I CATTOLICI AFROAMERICANI

We e nosotros nel mosaico degli States


L’ascesa delle minoranze ispaniche e afroamericane rende sempre più concreto l’”e pluribus unum” e aiuta gli Stati Uniti a capire meglio il mondo.

Interviene Miguel H. Díaz, ambasciatore degli Stati Uniti presso la Santa Sede


di Miguel H. Díaz


Miguel H. Díaz, ambasciatore degli Stati Uniti presso la Santa Sede [© Paolo Galosi]

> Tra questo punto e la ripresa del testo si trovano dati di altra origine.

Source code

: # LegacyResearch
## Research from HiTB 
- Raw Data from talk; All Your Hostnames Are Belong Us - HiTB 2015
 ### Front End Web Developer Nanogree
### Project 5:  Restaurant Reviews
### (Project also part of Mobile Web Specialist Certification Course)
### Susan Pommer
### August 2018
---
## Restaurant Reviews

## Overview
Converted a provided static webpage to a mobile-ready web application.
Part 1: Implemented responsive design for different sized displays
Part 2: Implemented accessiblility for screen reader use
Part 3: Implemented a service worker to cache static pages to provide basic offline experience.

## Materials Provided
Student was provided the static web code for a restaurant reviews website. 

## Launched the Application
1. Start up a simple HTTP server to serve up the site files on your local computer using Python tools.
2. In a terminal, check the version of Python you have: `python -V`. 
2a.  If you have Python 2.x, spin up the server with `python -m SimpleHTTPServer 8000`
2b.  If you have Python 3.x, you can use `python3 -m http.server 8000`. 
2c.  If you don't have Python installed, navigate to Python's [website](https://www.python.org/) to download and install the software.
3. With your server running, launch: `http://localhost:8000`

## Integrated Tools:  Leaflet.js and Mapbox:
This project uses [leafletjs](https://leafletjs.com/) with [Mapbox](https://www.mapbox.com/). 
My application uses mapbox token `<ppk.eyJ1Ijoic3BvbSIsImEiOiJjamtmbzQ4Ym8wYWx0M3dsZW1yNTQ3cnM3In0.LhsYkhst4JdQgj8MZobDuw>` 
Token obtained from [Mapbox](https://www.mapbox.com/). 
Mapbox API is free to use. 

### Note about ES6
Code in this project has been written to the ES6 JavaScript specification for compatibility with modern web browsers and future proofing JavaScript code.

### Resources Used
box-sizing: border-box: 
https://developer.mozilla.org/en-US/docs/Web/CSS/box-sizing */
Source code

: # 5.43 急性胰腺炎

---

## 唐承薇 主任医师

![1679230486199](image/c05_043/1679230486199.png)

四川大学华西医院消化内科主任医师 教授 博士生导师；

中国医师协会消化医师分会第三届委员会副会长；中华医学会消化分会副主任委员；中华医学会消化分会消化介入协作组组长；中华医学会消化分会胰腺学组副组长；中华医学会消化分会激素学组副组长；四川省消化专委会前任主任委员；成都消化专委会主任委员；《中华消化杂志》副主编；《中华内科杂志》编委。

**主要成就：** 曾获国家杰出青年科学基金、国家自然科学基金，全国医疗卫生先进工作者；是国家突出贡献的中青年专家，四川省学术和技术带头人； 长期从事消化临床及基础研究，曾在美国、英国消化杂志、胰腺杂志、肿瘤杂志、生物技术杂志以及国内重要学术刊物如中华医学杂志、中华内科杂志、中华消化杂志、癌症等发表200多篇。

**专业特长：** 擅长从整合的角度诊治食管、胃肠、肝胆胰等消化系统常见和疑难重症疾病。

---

Miguel H. Díaz, ambasciatore degli Stati Uniti presso la Santa Sede [© Paolo Galosi]

 

L’ultimo U. S. Census [censimento della popolazione statunitense, ndr] ci dice che negli Stati Uniti abbiamo 195,8 milioni di bianchi, 37,7 milioni di neri, 50,5 milioni di ispanici e 14,5 milioni di asiatici.
Ma se poniamo agli ispanici una domanda circa la loro identità, alcuni risponderanno di sentirsi anche blacks, neri, stabilendo così evidentemente un legame con la comunità nera americana.
Anche prima di essere un diplomatico accreditato presso la Santa Sede mi ero domandato come i cattolici afroamericani contribuissero al tentativo di costruire ponti di comprensione e collaborazione, tentativo che oggi rappresenta l’impegno principale della mia missione a Roma. E avevo dovuto ammettere che molto dobbiamo imparare dal modo in cui essi guardano al mondo, alle persone e all’incontro tra la religione e la società.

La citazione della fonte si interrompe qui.